Let’s not forget about the excellent and detailed study on “Staffing Standards in Nova Scotia Nursing Homes” prepared by a long-term care staffing expert from the United States on behalf of the Nova Scotia Nurses Union and published in June 2020. Don’t know why this study has not been given the attention it deserves. It outlines the evidence-based case for 4.1 MINIMUM (and note, it is a minimum) hours of direct care per resident day. Nobody seems to know that this study exists and even the NSNU does not refer to it when they talk about staffing levels. Note that in Ontario, the Ford government has adopted into law an average of 4 hours of direct care per day (although note this is only an average — presumably to provide wiggle room for care facility operators — and I don’t think it will actually take effect until 2022). Finally, its useful to remember that Gary Burrill of the NDP tabled Bill 22, the “Care and Dignity Act”, in the NS Legislature way back in September 2018 proposing that each LTC resident receive “a minimum of four hours and six minutes of personal combined nursing and support services every twenty-four hour cycle”.

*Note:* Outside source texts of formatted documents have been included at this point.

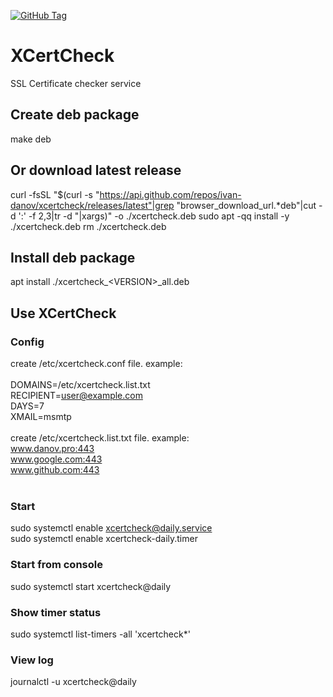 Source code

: [![GitHub Tag](https://github.com/ivan-danov/xcertcheck/actions/workflows/build_deb.yml/badge.svg)](https://github.com/ivan-danov/xcertcheck/releases)

# XCertCheck

SSL Certificate checker service

## Create deb package
make deb

## Or download latest release
curl -fsSL "$(curl -s "https://api.github.com/repos/ivan-danov/xcertcheck/releases/latest"|grep "browser_download_url.*deb"|cut -d ':' -f 2,3|tr -d \"|xargs)" -o ./xcertcheck.deb
sudo apt -qq install -y ./xcertcheck.deb
rm ./xcertcheck.deb

## Install deb package
apt install ./xcertcheck\_&lt;VERSION&gt;\_all.deb

## Use XCertCheck

### Config

create /etc/xcertcheck.conf file. example:<br/>
<br/>
DOMAINS=/etc/xcertcheck.list.txt<br/>
RECIPIENT=user@example.com<br/>
DAYS=7<br/>
XMAIL=msmtp<br/>
<br/>
create /etc/xcertcheck.list.txt file. example:<br/>
www.danov.pro:443<br/>
www.google.com:443<br/>
www.github.com:443<br/>
<br/>

### Start

sudo systemctl enable xcertcheck@daily.service<br/>
sudo systemctl enable xcertcheck-daily.timer<br/>

### Start from console

sudo systemctl start xcertcheck@daily<br/>

### Show timer status

sudo systemctl list-timers -all 'xcertcheck*'<br/>

### View log

journalctl -u xcertcheck@daily<br/>

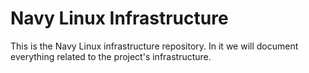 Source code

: # Navy Linux Infrastructure
This is the Navy Linux infrastructure repository. In it we will document everything related to the project's infrastructure. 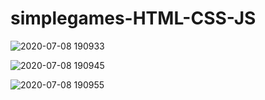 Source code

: # simplegames-HTML-CSS-JS

![2020-07-08 190933](https://user-images.githubusercontent.com/56530966/86985561-c1210d00-c14e-11ea-82b3-47272b69a233.jpg)

![2020-07-08 190945](https://user-images.githubusercontent.com/56530966/86985619-e877da00-c14e-11ea-8e9b-1565b8bf8fd5.jpg)

![2020-07-08 190955](https://user-images.githubusercontent.com/56530966/86985664-03e2e500-c14f-11ea-8d89-cac175134280.jpg)

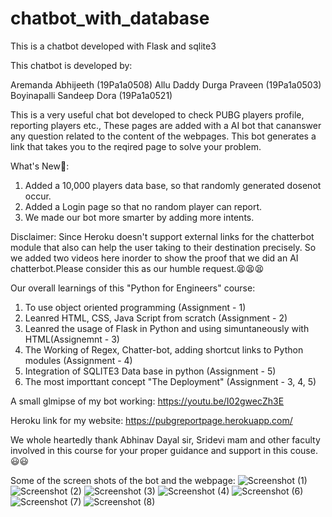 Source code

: # chatbot_with_database
This is a chatbot developed with Flask and sqlite3 

This chatbot is developed by:

Aremanda Abhijeeth (19Pa1a0508)
Allu Daddy Durga Praveen (19Pa1a0503)
Boyinapalli Sandeep Dora (19Pa1a0521)


This is a very useful chat bot developed to check PUBG players profile, reporting players etc.,
These pages are added with a AI bot that cananswer any question related to the content of the webpages.
This bot generates a link that takes you to the reqired page to solve your problem.


What's New🧐:
  1. Added a 10,000 players data base, so that randomly generated dosenot occur.
  2. Added a Login page so that no random player can report.
  3. We made our bot more smarter by adding more intents. 



Disclaimer: Since Heroku doesn't support external links for the chatterbot module that also can help the user taking to their destination precisely.
So we added two videos here inorder to show the proof that we did an AI chatterbot.Please consider this as our humble request.😫😫😫


Our overall learnings of this "Python for Engineers" course:
  1. To use object oriented programming (Assignment - 1)
  2. Leanred HTML, CSS, Java Script from scratch (Assignment - 2)
  3. Leanred the usage of Flask in Python and using simuntaneously with HTML(Assignemnt - 3)
  4. The Working of Regex, Chatter-bot, adding shortcut links to Python modules (Assignment - 4)
  5. Integration of SQLITE3 Data base in python (Assignment - 5)
  6. The most importtant concept "The Deployment" (Assignment - 3, 4, 5)
  
 A small glmipse of my bot working: https://youtu.be/I02gwecZh3E
 
 Heroku link for my website: https://pubgreportpage.herokuapp.com/    
  
 We whole heartedly thank Abhinav Dayal sir, Sridevi mam and other faculty involved in this course for your proper guidance and support in this couse.😃😃
 
 Some of the screen shots of the bot and the webpage:
 ![Screenshot (1)](https://user-images.githubusercontent.com/61022690/99294492-20fc9280-286a-11eb-99a8-f438c8945d76.png)
![Screenshot (2)](https://user-images.githubusercontent.com/61022690/99294496-222dbf80-286a-11eb-853e-306aef212e28.png)
![Screenshot (3)](https://user-images.githubusercontent.com/61022690/99294504-23f78300-286a-11eb-8226-0894106b3fb5.png)
![Screenshot (4)](https://user-images.githubusercontent.com/61022690/99294509-2528b000-286a-11eb-8f81-6825b03936bd.png)
![Screenshot (6)](https://user-images.githubusercontent.com/61022690/99294514-25c14680-286a-11eb-8dbf-e5ea1c7f26ad.png)
![Screenshot (7)](https://user-images.githubusercontent.com/61022690/99294516-26f27380-286a-11eb-8d01-478cb2f09c90.png)
![Screenshot (8)](https://user-images.githubusercontent.com/61022690/99294520-278b0a00-286a-11eb-87f8-574b8a083e04.png)

 
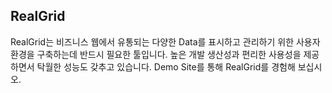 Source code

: 
## RealGrid
RealGrid는 비즈니스 웹에서 유통되는 다양한 Data를 표시하고 관리하기 위한 사용자 환경을 구축하는데 반드시 필요한 툴입니다.
높은 개발 생산성과 편리한 사용성을 제공하면서 탁월한 성능도 갖추고 있습니다. Demo Site를 통해 RealGrid를 경험해 보십시오.
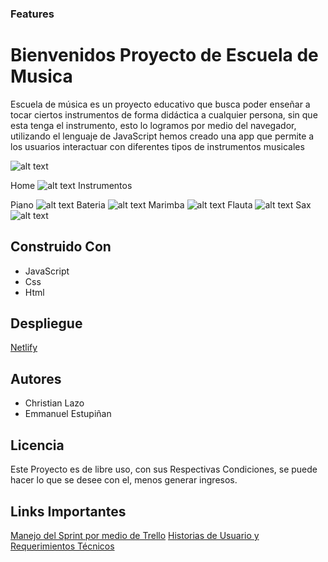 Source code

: ### Features

# Bienvenidos Proyecto de Escuela de Musica

Escuela de música es un proyecto educativo que busca poder enseñar a tocar ciertos instrumentos de forma didáctica a cualquier persona, sin que esta tenga el instrumento, esto lo logramos por medio del navegador, utilizando el lenguaje de JavaScript hemos creado una app que permite a los usuarios interactuar con diferentes tipos de instrumentos musicales

![alt text](https://raw.githubusercontent.com/christianlazo2020/EscuelaDeMusica/main/project_img/home.png)

Home
![alt text](https://raw.githubusercontent.com/christianlazo2020/EscuelaDeMusica/main/project_img/home.png)
Instrumentos

Piano
![alt text](https://raw.githubusercontent.com/christianlazo2020/EscuelaDeMusica/main/project_img/piano.png)
Bateria
![alt text](https://raw.githubusercontent.com/christianlazo2020/EscuelaDeMusica/main/project_img/Bateria.png)
Marimba
![alt text](https://raw.githubusercontent.com/christianlazo2020/EscuelaDeMusica/main/project_img/Marimba.png)
Flauta
![alt text](https://raw.githubusercontent.com/christianlazo2020/EscuelaDeMusica/main/project_img/Flauta.png)
Sax
![alt text](https://raw.githubusercontent.com/christianlazo2020/EscuelaDeMusica/main/project_img/Sax.png)

## Construido Con

- JavaScript
- Css
- Html

## Despliegue

[Netlify](https://escuelademusica2022.netlify.app/ "Netlify")

## Autores

- Christian Lazo
- Emmanuel Estupiñan

## Licencia

Este Proyecto es de libre uso, con sus Respectivas Condiciones, se puede hacer lo que se desee con el, menos generar ingresos.

## Links Importantes

[Manejo del Sprint por medio de Trello](https://trello.com/b/JHSgAlJa/escuela-de-musica "Manejo del Sprint por medio de Trello")
[Historias de Usuario y Requerimientos Técnicos](https://miro.com/app/board/uXjVOUYSLTI=/?invite_link_id=953938247580 "Historia de Usuario y Requerimientos Tecnicos")
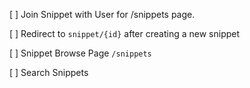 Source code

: [ ] Join Snippet with User for /snippets page.

[ ] Redirect to `snippet/{id}` after creating a new snippet

[ ] Snippet Browse Page `/snippets`

[ ] Search Snippets
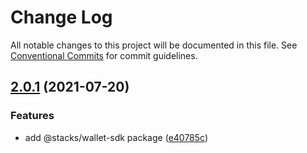 # Change Log

All notable changes to this project will be documented in this file.
See [Conventional Commits](https://conventionalcommits.org) for commit guidelines.

## [2.0.1](https://github.com/blockstack/stacks.js/compare/v2.0.0-beta.1...v2.0.1) (2021-07-20)


### Features

* add @stacks/wallet-sdk package ([e40785c](https://github.com/blockstack/stacks.js/commit/e40785c2e70def0b106411b19f78a5b7290081c8))
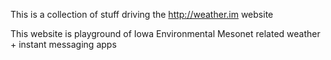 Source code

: This is a collection of stuff driving the http://weather.im website

This website is playground of Iowa Environmental Mesonet related weather + 
instant messaging apps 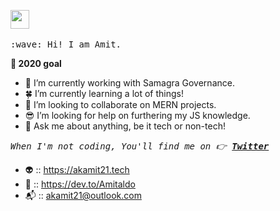 <p style="align: center;">
  <img src="https://user-images.githubusercontent.com/5679180/79618120-0daffb80-80be-11ea-819e-d2b0fa904d07.gif" width="30px">
  <br><br>
  <samp>
    :wave: Hi! I am Amit.
  </samp>
</p>

**:telescope: 2020 goal**

- :briefcase: I’m currently working with Samagra Governance.
- :four_leaf_clover: I’m currently learning a lot of things!
- :dart: I’m looking to collaborate on MERN projects.
- :sunglasses: I’m looking for help on furthering my JS knowledge.
- :speech_balloon: Ask me about anything, be it tech or non-tech!

<samp>_When I'm not coding, You'll find me on :point_right: <a  href="https://twitter.com/Amitaldo">**Twitter**</a>_</samp>

- :alien: :: <https://akamit21.tech>
- :thought_balloon: :: <https://dev.to/Amitaldo>
- :mailbox_with_mail: :: akamit21@outlook.com
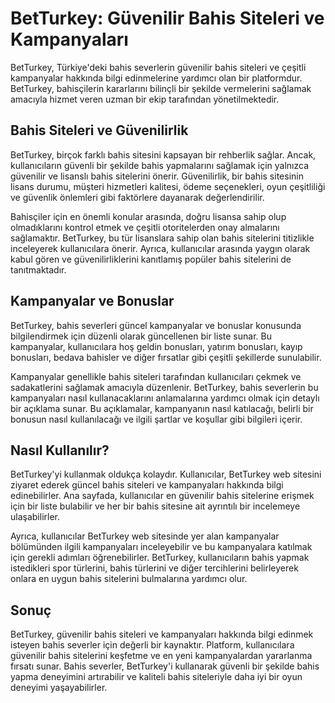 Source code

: # BetTurkey: Güvenilir Bahis Siteleri ve Kampanyaları

BetTurkey, Türkiye'deki bahis severlerin güvenilir bahis siteleri ve çeşitli kampanyalar hakkında bilgi edinmelerine yardımcı olan bir platformdur. BetTurkey, bahisçilerin kararlarını bilinçli bir şekilde vermelerini sağlamak amacıyla hizmet veren uzman bir ekip tarafından yönetilmektedir.

## Bahis Siteleri ve Güvenilirlik

BetTurkey, birçok farklı bahis sitesini kapsayan bir rehberlik sağlar. Ancak, kullanıcıların güvenli bir şekilde bahis yapmalarını sağlamak için yalnızca güvenilir ve lisanslı bahis sitelerini önerir. Güvenilirlik, bir bahis sitesinin lisans durumu, müşteri hizmetleri kalitesi, ödeme seçenekleri, oyun çeşitliliği ve güvenlik önlemleri gibi faktörlere dayanarak değerlendirilir.

Bahisçiler için en önemli konular arasında, doğru lisansa sahip olup olmadıklarını kontrol etmek ve çeşitli otoritelerden onay almalarını sağlamaktır. BetTurkey, bu tür lisanslara sahip olan bahis sitelerini titizlikle inceleyerek kullanıcılara önerir. Ayrıca, kullanıcılar arasında yaygın olarak kabul gören ve güvenilirliklerini kanıtlamış popüler bahis sitelerini de tanıtmaktadır.

## Kampanyalar ve Bonuslar

BetTurkey, bahis severleri güncel kampanyalar ve bonuslar konusunda bilgilendirmek için düzenli olarak güncellenen bir liste sunar. Bu kampanyalar, kullanıcılara hoş geldin bonusları, yatırım bonusları, kayıp bonusları, bedava bahisler ve diğer fırsatlar gibi çeşitli şekillerde sunulabilir.

Kampanyalar genellikle bahis siteleri tarafından kullanıcıları çekmek ve sadakatlerini sağlamak amacıyla düzenlenir. BetTurkey, bahis severlerin bu kampanyaları nasıl kullanacaklarını anlamalarına yardımcı olmak için detaylı bir açıklama sunar. Bu açıklamalar, kampanyanın nasıl katılacağı, belirli bir bonusun nasıl kullanılacağı ve ilgili şartlar ve koşullar gibi bilgileri içerir.

## Nasıl Kullanılır?

BetTurkey'yi kullanmak oldukça kolaydır. Kullanıcılar, BetTurkey web sitesini ziyaret ederek güncel bahis siteleri ve kampanyaları hakkında bilgi edinebilirler. Ana sayfada, kullanıcılar en güvenilir bahis sitelerine erişmek için bir liste bulabilir ve her bir bahis sitesine ait ayrıntılı bir incelemeye ulaşabilirler.

Ayrıca, kullanıcılar BetTurkey web sitesinde yer alan kampanyalar bölümünden ilgili kampanyaları inceleyebilir ve bu kampanyalara katılmak için gerekli adımları öğrenebilirler. BetTurkey, kullanıcıların bahis yapmak istedikleri spor türlerini, bahis türlerini ve diğer tercihlerini belirleyerek onlara en uygun bahis sitelerini bulmalarına yardımcı olur.

## Sonuç

BetTurkey, güvenilir bahis siteleri ve kampanyaları hakkında bilgi edinmek isteyen bahis severler için değerli bir kaynaktır. Platform, kullanıcılara güvenilir bahis sitelerini keşfetme ve en yeni kampanyalardan yararlanma fırsatı sunar. Bahis severler, BetTurkey'i kullanarak güvenli bir şekilde bahis yapma deneyimini artırabilir ve kaliteli bahis siteleriyle daha iyi bir oyun deneyimi yaşayabilirler. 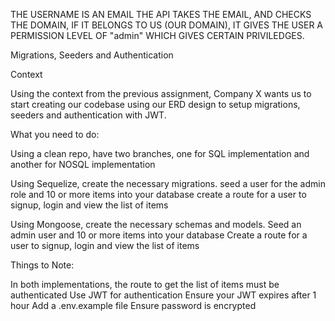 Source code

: THE USERNAME IS AN EMAIL
THE API TAKES THE EMAIL, AND CHECKS THE DOMAIN, IF IT BELONGS TO US (OUR DOMAIN), IT GIVES THE USER A PERMISSION LEVEL OF "admin" WHICH GIVES CERTAIN PRIVILEDGES.



Migrations, Seeders and Authentication


Context

Using the context from the previous assignment, Company X wants us to start creating our codebase using our ERD design to setup migrations, seeders and authentication with JWT.



What you need to do:

Using a clean repo, have two branches, one for SQL implementation and another for NOSQL implementation

Using Sequelize,
create the necessary migrations.
seed a user for the admin role and 10 or more items into your database
create a route for a user to signup, login and view the list of items

Using Mongoose,
create the necessary schemas and models.
Seed an admin user and 10 or more items into your database
Create a route for a user to signup, login and view the list of items



Things to Note:


In both implementations, the route to get the list of items must be authenticated
Use JWT for authentication
Ensure your JWT expires after 1 hour
Add a .env.example file
Ensure password is encrypted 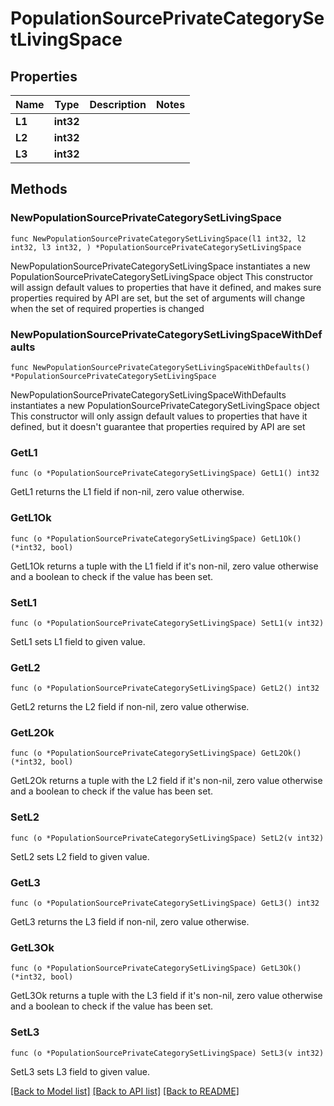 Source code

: # PopulationSourcePrivateCategorySetLivingSpace

## Properties

Name | Type | Description | Notes
------------ | ------------- | ------------- | -------------
**L1** | **int32** |  | 
**L2** | **int32** |  | 
**L3** | **int32** |  | 

## Methods

### NewPopulationSourcePrivateCategorySetLivingSpace

`func NewPopulationSourcePrivateCategorySetLivingSpace(l1 int32, l2 int32, l3 int32, ) *PopulationSourcePrivateCategorySetLivingSpace`

NewPopulationSourcePrivateCategorySetLivingSpace instantiates a new PopulationSourcePrivateCategorySetLivingSpace object
This constructor will assign default values to properties that have it defined,
and makes sure properties required by API are set, but the set of arguments
will change when the set of required properties is changed

### NewPopulationSourcePrivateCategorySetLivingSpaceWithDefaults

`func NewPopulationSourcePrivateCategorySetLivingSpaceWithDefaults() *PopulationSourcePrivateCategorySetLivingSpace`

NewPopulationSourcePrivateCategorySetLivingSpaceWithDefaults instantiates a new PopulationSourcePrivateCategorySetLivingSpace object
This constructor will only assign default values to properties that have it defined,
but it doesn't guarantee that properties required by API are set

### GetL1

`func (o *PopulationSourcePrivateCategorySetLivingSpace) GetL1() int32`

GetL1 returns the L1 field if non-nil, zero value otherwise.

### GetL1Ok

`func (o *PopulationSourcePrivateCategorySetLivingSpace) GetL1Ok() (*int32, bool)`

GetL1Ok returns a tuple with the L1 field if it's non-nil, zero value otherwise
and a boolean to check if the value has been set.

### SetL1

`func (o *PopulationSourcePrivateCategorySetLivingSpace) SetL1(v int32)`

SetL1 sets L1 field to given value.


### GetL2

`func (o *PopulationSourcePrivateCategorySetLivingSpace) GetL2() int32`

GetL2 returns the L2 field if non-nil, zero value otherwise.

### GetL2Ok

`func (o *PopulationSourcePrivateCategorySetLivingSpace) GetL2Ok() (*int32, bool)`

GetL2Ok returns a tuple with the L2 field if it's non-nil, zero value otherwise
and a boolean to check if the value has been set.

### SetL2

`func (o *PopulationSourcePrivateCategorySetLivingSpace) SetL2(v int32)`

SetL2 sets L2 field to given value.


### GetL3

`func (o *PopulationSourcePrivateCategorySetLivingSpace) GetL3() int32`

GetL3 returns the L3 field if non-nil, zero value otherwise.

### GetL3Ok

`func (o *PopulationSourcePrivateCategorySetLivingSpace) GetL3Ok() (*int32, bool)`

GetL3Ok returns a tuple with the L3 field if it's non-nil, zero value otherwise
and a boolean to check if the value has been set.

### SetL3

`func (o *PopulationSourcePrivateCategorySetLivingSpace) SetL3(v int32)`

SetL3 sets L3 field to given value.



[[Back to Model list]](../README.md#documentation-for-models) [[Back to API list]](../README.md#documentation-for-api-endpoints) [[Back to README]](../README.md)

“unfriggnbelievable” seems a good descriptor of yet another delay in action, in my opinion. Another study is not helping residents/their families or staff morale now.
Pardon the cynicism but this looks like another effort to stall until after the election. The Liberals will be waiting for Janice Keefe’s report on staffing LTC just as they are waiting for recommendations from their housing committee, court rulings on Owls Head etc. etc.
“This is an opportunity to provide some evidence about the value of the work that these individuals are doing for us as a society,” Keefe told CBC News earlier this month.
Give me a break. We all know the value of these disrespected and oh-so-definitely un-sung heroes.
How bout we stop discussing, studying, discovering and presenting-with-fanfare and start paying them a decent wage, benefits And respect? In so doing, we will offer those they look after respect.
Why is this a discussion? Another study? Unfriggnbelievable.
And no, I’m not in the profession, nor are any of my family members or friends. I’m simply a person who’s heart is actually beating.